DIRECTIONS. Copy each line of the records that contains the word "Sapone".

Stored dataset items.
* * * * * * *
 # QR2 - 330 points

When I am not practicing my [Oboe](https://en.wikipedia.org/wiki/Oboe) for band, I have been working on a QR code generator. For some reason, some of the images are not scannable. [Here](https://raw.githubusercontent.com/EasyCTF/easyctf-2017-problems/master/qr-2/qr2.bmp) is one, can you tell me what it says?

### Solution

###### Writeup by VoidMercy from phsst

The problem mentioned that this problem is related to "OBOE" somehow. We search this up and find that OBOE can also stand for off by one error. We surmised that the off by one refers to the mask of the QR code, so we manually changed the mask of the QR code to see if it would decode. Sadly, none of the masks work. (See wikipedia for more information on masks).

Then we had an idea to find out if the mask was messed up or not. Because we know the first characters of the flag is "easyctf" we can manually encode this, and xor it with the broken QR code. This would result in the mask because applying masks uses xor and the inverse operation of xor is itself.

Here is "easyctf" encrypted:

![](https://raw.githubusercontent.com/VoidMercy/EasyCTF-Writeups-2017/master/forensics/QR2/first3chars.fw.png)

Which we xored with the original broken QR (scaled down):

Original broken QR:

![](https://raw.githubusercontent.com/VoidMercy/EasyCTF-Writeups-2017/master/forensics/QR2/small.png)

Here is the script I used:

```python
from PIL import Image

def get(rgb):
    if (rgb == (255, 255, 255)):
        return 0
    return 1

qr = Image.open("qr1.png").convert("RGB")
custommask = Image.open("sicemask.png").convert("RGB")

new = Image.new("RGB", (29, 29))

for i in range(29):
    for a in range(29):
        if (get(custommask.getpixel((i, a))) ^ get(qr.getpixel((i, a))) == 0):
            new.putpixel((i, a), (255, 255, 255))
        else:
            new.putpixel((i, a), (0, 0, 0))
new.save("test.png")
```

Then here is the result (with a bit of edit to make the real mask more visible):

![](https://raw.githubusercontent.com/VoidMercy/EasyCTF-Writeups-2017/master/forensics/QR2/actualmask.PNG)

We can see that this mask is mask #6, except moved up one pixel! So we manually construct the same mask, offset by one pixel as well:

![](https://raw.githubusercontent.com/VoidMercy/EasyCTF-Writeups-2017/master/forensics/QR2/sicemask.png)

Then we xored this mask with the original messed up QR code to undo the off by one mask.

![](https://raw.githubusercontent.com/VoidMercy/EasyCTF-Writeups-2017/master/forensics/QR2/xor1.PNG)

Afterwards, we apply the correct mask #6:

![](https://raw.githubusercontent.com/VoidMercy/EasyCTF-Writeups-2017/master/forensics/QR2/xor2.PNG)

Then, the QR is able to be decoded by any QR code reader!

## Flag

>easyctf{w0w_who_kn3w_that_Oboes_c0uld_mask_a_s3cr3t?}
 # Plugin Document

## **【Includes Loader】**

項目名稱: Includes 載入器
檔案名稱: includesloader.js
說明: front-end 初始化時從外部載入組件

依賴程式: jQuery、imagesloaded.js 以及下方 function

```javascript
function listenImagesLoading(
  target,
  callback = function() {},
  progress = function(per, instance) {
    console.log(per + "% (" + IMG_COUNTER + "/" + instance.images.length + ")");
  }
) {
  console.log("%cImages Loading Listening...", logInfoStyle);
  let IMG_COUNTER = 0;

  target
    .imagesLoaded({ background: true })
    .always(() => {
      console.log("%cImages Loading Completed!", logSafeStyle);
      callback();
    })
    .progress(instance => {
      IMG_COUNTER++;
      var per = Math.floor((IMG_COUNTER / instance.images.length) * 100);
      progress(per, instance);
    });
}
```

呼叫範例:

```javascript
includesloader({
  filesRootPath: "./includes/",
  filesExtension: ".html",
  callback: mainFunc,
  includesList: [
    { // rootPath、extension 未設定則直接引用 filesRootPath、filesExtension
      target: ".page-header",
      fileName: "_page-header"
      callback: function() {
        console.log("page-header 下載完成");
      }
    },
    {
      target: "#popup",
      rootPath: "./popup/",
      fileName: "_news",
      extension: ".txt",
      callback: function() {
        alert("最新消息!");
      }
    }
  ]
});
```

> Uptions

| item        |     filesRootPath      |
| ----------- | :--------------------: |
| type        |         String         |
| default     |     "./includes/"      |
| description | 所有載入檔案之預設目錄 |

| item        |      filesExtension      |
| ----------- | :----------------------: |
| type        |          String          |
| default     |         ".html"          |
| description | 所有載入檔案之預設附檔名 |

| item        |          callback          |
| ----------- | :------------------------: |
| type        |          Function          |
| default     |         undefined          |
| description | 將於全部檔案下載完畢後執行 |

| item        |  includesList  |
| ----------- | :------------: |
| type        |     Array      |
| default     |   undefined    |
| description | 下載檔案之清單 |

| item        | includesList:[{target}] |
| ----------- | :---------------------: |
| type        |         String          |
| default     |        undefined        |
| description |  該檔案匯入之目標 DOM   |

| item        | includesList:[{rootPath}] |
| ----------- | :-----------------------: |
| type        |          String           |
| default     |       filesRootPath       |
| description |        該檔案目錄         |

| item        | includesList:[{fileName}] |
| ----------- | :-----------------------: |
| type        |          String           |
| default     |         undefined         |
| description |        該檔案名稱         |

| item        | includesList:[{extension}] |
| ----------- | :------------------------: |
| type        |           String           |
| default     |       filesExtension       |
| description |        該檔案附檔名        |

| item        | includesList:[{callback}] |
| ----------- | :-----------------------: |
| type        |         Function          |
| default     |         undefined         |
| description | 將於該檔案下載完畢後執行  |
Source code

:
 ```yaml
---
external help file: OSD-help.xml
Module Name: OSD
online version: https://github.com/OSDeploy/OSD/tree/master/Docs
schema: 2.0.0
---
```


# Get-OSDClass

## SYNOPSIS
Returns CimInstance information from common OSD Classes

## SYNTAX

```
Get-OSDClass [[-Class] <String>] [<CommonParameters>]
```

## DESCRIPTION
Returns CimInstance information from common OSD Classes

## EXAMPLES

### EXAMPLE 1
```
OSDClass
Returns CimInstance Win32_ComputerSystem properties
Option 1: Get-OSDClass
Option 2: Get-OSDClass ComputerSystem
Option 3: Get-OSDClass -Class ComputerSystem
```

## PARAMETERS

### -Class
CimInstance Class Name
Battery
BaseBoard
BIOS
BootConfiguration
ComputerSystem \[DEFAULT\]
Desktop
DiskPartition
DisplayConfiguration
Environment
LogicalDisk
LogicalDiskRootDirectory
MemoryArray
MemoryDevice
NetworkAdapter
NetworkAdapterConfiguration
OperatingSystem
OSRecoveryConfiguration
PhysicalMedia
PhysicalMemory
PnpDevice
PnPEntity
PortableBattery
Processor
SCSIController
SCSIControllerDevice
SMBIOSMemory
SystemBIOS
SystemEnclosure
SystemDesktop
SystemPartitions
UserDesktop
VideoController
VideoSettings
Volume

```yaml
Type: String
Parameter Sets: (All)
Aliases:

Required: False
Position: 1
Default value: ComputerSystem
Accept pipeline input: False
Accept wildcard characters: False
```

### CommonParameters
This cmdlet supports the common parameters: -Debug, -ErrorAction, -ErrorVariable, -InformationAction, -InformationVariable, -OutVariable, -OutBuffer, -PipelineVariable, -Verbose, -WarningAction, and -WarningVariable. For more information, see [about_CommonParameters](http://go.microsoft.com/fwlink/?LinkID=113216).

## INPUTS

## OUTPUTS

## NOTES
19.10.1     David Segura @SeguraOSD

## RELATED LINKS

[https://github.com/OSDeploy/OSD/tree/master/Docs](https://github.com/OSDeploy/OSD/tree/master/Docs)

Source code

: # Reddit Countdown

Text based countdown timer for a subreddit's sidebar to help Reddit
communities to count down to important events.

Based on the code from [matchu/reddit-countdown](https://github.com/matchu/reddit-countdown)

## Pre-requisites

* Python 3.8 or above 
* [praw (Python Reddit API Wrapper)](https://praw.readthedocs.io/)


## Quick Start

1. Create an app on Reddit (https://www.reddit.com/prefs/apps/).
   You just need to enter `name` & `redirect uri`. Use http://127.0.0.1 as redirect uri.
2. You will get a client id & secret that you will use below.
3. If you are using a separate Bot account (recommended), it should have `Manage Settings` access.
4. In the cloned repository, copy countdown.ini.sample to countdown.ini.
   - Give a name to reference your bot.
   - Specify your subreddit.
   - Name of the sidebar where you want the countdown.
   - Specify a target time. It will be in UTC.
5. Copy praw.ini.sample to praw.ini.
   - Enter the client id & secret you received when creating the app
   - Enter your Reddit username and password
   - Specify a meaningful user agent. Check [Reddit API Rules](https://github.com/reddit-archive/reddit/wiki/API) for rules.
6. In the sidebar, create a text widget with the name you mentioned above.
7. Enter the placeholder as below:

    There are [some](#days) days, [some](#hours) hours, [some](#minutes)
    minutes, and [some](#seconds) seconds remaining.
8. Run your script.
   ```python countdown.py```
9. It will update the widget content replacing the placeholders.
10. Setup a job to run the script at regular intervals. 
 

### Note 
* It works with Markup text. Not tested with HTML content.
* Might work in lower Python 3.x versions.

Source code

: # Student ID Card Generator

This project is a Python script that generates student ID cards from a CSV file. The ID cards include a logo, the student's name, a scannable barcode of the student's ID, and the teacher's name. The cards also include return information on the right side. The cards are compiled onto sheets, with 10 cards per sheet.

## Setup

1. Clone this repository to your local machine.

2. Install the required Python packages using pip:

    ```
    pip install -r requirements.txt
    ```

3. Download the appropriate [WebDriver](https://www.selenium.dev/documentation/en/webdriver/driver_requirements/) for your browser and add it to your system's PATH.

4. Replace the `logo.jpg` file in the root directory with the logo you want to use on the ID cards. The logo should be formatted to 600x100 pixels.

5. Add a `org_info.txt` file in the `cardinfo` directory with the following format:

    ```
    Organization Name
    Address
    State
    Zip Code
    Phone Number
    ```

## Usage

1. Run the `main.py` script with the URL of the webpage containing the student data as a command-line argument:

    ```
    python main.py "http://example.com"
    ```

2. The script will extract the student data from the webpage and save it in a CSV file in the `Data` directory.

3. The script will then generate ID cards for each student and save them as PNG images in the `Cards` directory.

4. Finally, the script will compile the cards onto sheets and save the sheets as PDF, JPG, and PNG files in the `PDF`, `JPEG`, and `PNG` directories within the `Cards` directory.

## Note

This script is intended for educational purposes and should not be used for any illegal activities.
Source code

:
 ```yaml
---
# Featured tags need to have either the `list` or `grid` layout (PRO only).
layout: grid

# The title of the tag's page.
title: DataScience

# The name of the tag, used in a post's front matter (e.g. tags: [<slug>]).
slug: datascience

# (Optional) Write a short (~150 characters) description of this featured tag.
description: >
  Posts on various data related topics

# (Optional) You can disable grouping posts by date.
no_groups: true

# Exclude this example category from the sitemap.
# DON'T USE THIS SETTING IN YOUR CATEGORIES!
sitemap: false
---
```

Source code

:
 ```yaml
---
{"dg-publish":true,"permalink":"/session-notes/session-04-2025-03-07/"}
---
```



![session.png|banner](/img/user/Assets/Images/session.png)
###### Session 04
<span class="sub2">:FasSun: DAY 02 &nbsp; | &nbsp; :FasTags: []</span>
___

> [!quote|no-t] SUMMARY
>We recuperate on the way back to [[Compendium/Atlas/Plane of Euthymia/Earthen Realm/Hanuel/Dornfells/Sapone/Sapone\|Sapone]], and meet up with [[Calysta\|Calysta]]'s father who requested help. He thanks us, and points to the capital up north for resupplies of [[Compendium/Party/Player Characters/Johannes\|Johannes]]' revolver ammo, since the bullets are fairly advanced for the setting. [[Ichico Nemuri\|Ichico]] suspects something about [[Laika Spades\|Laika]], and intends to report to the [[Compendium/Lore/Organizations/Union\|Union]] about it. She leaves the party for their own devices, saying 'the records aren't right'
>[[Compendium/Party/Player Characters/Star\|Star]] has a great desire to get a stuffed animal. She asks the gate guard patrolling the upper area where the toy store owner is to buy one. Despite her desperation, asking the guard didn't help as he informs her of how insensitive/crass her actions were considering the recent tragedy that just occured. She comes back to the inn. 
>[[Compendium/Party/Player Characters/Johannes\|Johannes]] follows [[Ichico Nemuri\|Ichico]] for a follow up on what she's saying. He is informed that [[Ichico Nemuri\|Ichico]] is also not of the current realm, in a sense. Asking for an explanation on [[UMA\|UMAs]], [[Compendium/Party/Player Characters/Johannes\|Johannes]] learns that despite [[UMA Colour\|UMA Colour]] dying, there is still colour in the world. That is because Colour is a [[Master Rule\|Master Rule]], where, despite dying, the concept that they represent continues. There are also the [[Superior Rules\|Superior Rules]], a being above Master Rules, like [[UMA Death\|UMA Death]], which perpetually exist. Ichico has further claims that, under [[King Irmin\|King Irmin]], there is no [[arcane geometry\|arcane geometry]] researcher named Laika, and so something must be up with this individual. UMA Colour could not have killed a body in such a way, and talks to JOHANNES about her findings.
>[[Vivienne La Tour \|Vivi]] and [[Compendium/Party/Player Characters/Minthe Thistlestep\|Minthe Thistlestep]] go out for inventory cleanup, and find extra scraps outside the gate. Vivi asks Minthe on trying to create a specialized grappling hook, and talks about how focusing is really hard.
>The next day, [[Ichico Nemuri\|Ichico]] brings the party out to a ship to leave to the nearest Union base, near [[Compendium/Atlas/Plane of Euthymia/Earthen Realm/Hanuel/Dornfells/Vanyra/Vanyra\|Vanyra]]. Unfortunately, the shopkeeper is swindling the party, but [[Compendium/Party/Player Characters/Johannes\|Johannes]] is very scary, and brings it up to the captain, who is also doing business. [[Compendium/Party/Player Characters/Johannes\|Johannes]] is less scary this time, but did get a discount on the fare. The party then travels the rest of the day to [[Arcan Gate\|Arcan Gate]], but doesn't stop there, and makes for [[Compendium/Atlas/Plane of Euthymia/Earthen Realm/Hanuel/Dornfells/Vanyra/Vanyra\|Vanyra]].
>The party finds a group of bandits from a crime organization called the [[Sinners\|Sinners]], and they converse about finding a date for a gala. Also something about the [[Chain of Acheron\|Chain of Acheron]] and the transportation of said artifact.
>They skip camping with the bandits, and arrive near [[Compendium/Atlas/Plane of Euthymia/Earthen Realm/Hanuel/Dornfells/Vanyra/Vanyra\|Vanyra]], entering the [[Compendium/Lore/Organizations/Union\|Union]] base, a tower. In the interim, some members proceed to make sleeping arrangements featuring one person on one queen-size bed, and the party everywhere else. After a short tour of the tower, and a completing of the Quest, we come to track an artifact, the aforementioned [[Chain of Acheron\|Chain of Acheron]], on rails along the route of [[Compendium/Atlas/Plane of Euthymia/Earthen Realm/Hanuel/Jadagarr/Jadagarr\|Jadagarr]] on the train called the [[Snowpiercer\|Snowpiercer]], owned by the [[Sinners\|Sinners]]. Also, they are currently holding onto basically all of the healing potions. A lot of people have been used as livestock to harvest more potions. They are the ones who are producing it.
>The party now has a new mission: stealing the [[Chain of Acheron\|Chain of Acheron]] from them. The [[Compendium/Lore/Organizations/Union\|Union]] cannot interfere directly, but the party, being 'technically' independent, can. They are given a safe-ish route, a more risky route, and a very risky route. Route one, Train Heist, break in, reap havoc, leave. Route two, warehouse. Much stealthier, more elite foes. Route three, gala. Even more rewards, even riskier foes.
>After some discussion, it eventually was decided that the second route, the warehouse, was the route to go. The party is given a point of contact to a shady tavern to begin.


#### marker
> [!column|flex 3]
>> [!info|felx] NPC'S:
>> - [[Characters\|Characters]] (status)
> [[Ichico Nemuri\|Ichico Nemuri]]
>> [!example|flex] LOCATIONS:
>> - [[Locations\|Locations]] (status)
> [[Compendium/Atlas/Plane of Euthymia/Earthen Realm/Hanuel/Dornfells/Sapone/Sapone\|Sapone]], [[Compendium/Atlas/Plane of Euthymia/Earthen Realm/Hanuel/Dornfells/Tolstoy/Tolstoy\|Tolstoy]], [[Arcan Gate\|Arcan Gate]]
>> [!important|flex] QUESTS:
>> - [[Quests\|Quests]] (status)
* * * * * * *
RESPONSE.
>We recuperate on the way back to [[Compendium/Atlas/Plane of Euthymia/Earthen Realm/Hanuel/Dornfells/Sapone/Sapone\|Sapone]], and meet up with [[Calysta\|Calysta]]'s father who requested help. He thanks us, and points to the capital up north for resupplies of [[Compendium/Party/Player Characters/Johannes\|Johannes]]' revolver ammo, since the bullets are fairly advanced for the setting. [[Ichico Nemuri\|Ichico]] suspects something about [[Laika Spades\|Laika]], and intends to report to the [[Compendium/Lore/Organizations/Union\|Union]] about it. She leaves the party for their own devices, saying 'the records aren't right'
> [[Compendium/Atlas/Plane of Euthymia/Earthen Realm/Hanuel/Dornfells/Sapone/Sapone\|Sapone]], [[Compendium/Atlas/Plane of Euthymia/Earthen Realm/Hanuel/Dornfells/Tolstoy/Tolstoy\|Tolstoy]], [[Arcan Gate\|Arcan Gate]]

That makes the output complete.